Collected data:
=====

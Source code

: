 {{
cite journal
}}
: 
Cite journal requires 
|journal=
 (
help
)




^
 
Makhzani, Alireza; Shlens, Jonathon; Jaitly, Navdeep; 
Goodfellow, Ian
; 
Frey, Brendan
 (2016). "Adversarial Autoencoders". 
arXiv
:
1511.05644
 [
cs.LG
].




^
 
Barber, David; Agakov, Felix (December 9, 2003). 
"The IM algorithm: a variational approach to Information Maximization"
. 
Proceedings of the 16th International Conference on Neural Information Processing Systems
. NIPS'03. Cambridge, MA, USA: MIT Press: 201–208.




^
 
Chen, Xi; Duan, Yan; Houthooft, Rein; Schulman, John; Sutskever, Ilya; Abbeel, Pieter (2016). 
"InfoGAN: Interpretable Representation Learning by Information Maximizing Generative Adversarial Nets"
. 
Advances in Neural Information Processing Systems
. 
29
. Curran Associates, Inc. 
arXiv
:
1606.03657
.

=====

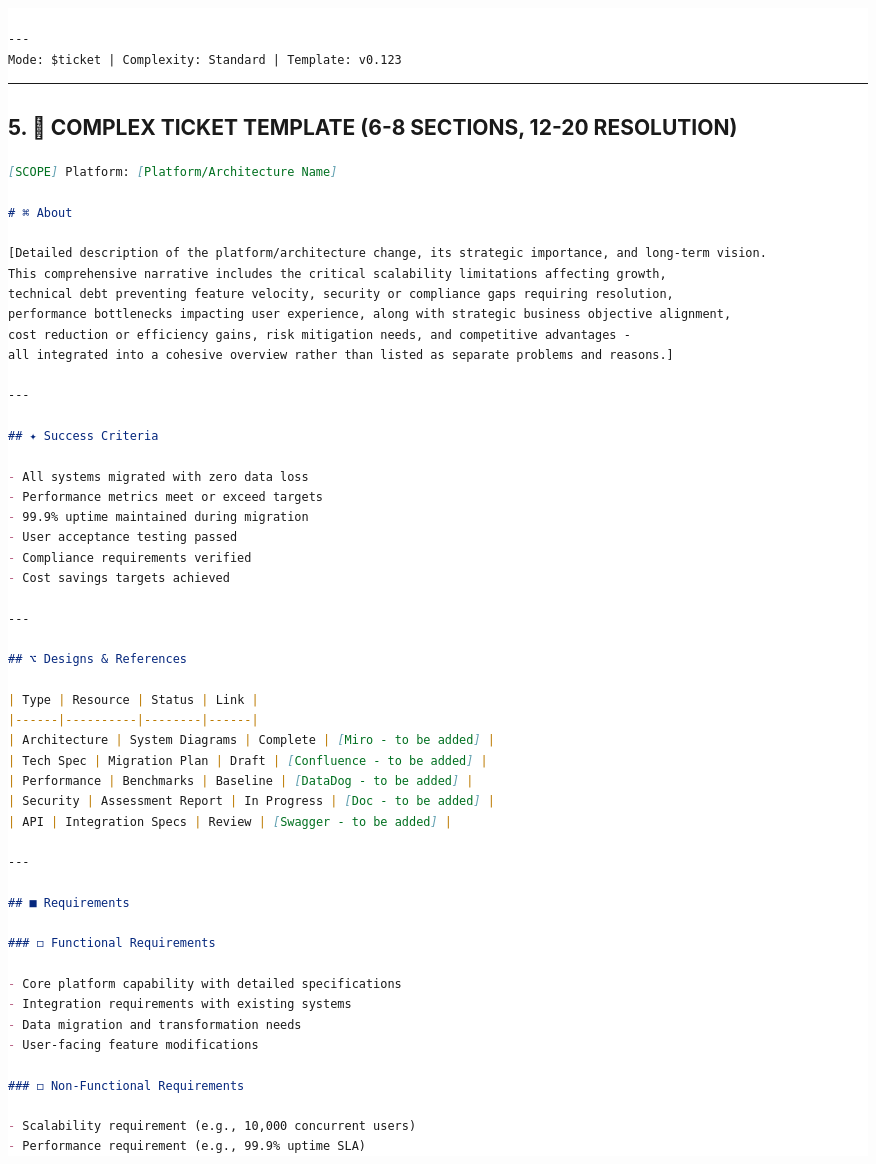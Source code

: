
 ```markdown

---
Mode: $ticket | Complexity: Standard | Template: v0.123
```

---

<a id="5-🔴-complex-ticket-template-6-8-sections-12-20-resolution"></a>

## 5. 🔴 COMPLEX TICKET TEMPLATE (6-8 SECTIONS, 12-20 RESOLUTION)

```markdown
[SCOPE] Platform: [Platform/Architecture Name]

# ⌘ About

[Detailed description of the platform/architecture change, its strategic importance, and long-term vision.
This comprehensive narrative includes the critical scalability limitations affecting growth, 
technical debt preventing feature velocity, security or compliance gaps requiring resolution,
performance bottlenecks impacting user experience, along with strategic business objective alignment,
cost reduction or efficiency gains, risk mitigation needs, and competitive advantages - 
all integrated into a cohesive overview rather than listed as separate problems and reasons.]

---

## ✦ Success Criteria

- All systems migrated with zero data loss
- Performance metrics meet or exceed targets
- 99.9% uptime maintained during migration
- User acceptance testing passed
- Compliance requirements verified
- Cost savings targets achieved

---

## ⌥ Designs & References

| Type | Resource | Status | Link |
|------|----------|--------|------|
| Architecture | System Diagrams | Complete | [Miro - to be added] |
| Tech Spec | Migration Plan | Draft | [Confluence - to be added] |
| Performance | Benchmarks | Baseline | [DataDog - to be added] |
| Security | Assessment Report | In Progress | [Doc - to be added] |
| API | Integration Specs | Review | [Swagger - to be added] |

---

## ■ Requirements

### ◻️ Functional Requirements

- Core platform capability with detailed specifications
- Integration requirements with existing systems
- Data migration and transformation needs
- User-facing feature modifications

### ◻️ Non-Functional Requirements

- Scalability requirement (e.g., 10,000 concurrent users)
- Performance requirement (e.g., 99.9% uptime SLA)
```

=====

**TASK DETAILS:** Report every line in the data that holds "Neural", copying each one.

**PROBLEM SOLUTION:**
Proceedings of the 16th International Conference on Neural Information Processing Systems
Advances in Neural Information Processing Systems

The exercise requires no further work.